Farming is truly the gift that keeps on giving to all of us that have the habit of eating: healthy vegetables here, tasty fruits there, and beautiful row crops filling the fields.

The S.C. Agribiz Expo this year is all about alternative crops such as fruits, hemp, forestry, and vegetables. It is an intensive, two-day event to help you guide your farm through the maze of alternative crops. However, we always start with the basics such as soil and when it relates to farming, it is soil — not dirt.

Dirt is what my mama used to whip my tail for, for getting on my school or Sunday-go-to-meeting clothes. However, soil is a very complex substrate for growing plants, and “a good soil is the foundation of a productive/profitable farm.” Different crops prefer different soils, and those soils must be managed differently for different alternative crops.

My high school ag teacher, Mr. Earle, and numerous professors at Clemson spent many hours teaching their students the science of soils. Believe me, the information could fill numerous textbooks. I’ve forgotten much of it, fortunately, since it would probably put you into a deep coma if I went on too long about it.

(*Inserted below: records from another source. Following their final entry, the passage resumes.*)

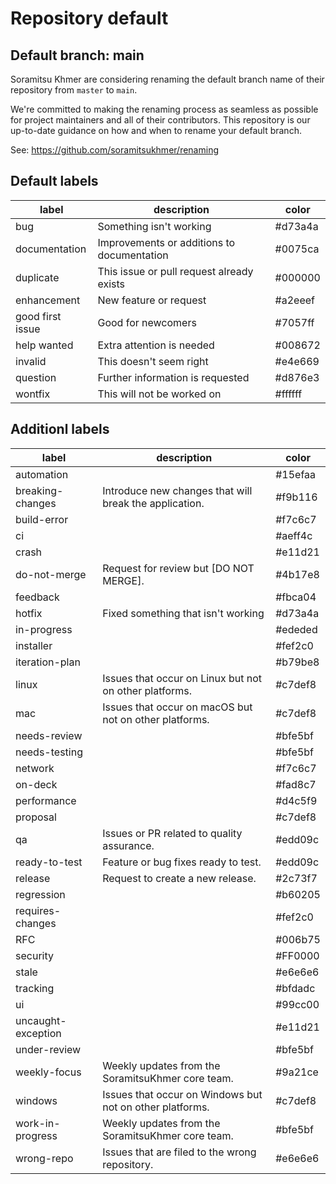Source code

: # Repository default

## Default branch: **main**

Soramitsu Khmer are considering renaming the default branch name of their repository from `master` to `main`.

We're committed to making the renaming process as seamless as possible for project maintainers and all of their contributors. This repository is our up-to-date guidance on how and when to rename your default branch.

See: https://github.com/soramitsukhmer/renaming

## Default labels

| label            | description                                | color   |
| ---------------- | ------------------------------------------ | ------- |
| bug              | Something isn't working                    | #d73a4a |
| documentation    | Improvements or additions to documentation | #0075ca |
| duplicate        | This issue or pull request already exists  | #000000 |
| enhancement      | New feature or request                     | #a2eeef |
| good first issue | Good for newcomers                         | #7057ff |
| help wanted      | Extra attention is needed                  | #008672 |
| invalid          | This doesn't seem right                    | #e4e669 |
| question         | Further information is requested           | #d876e3 |
| wontfix          | This will not be worked on                 | #ffffff |

## Additionl labels

| label              | description                                              | color   |
| ------------------ | -------------------------------------------------------- | ------- |
| automation         |                                                          | #15efaa |
| breaking-changes   | Introduce new changes that will break the application.   | #f9b116 |
| build-error        |                                                          | #f7c6c7 |
| ci                 |                                                          | #aeff4c |
| crash              |                                                          | #e11d21 |
| do-not-merge       | Request for review but [DO NOT MERGE].                   | #4b17e8 |
| feedback           |                                                          | #fbca04 |
| hotfix             | Fixed something that isn't working                       | #d73a4a |
| in-progress        |                                                          | #ededed |
| installer          |                                                          | #fef2c0 |
| iteration-plan     |                                                          | #b79be8 |
| linux              | Issues that occur on Linux but not on other platforms.   | #c7def8 |
| mac                | Issues that occur on macOS but not on other platforms.   | #c7def8 |
| needs-review       |                                                          | #bfe5bf |
| needs-testing      |                                                          | #bfe5bf |
| network            |                                                          | #f7c6c7 |
| on-deck            |                                                          | #fad8c7 |
| performance        |                                                          | #d4c5f9 |
| proposal           |                                                          | #c7def8 |
| qa                 | Issues or PR related to quality assurance.               | #edd09c |
| ready-to-test      | Feature or bug fixes ready to test.                      | #edd09c |
| release            | Request to create a new release.                         | #2c73f7 |
| regression         |                                                          | #b60205 |
| requires-changes   |                                                          | #fef2c0 |
| RFC                |                                                          | #006b75 |
| security           |                                                          | #FF0000 |
| stale              |                                                          | #e6e6e6 |
| tracking           |                                                          | #bfdadc |
| ui                 |                                                          | #99cc00 |
| uncaught-exception |                                                          | #e11d21 |
| under-review       |                                                          | #bfe5bf |
| weekly-focus       | Weekly updates from the SoramitsuKhmer core team.        | #9a21ce |
| windows            | Issues that occur on Windows but not on other platforms. | #c7def8 |
| work-in-progress   | Weekly updates from the SoramitsuKhmer core team.        | #bfe5bf |
| wrong-repo         | Issues that are filed to the wrong repository.           | #e6e6e6 |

Since most people in the Pee Dee are not soil scientists, we commonly refer to the quality of a soil by describing it as good, fair, poor, or terrible for growing a certain crop. For instance, I grew up with peaches in McBee, so I know that a good peach soil is well-drained, sandy, has a pH of 6.5, is free of nematodes, and is situated on a hillside. However, since we grew very little tobacco in McBee, when I moved to the Florence area I had to do what my daddy called “sit, shut up and listen” until I learned what makes a good tobacco soil. Most of the time it takes many years of production experience to properly qualify a soil in this manner.

You can get a jump-start on that process by attending the S.C. Agribiz Expo, which is an excellent way of learning the basics of soils, fertility and plant characteristics so you can determine what makes a good, fair, poor, or terrible soil for growing certain alternative crops.

The Clemson University Cooperative Extension Service offers its programs to people of all ages, regardless of race, color, gender, religion, national origin, disability, political belief, sexual orientation, gender identity, marital or family status and is an equal-opportunity employer.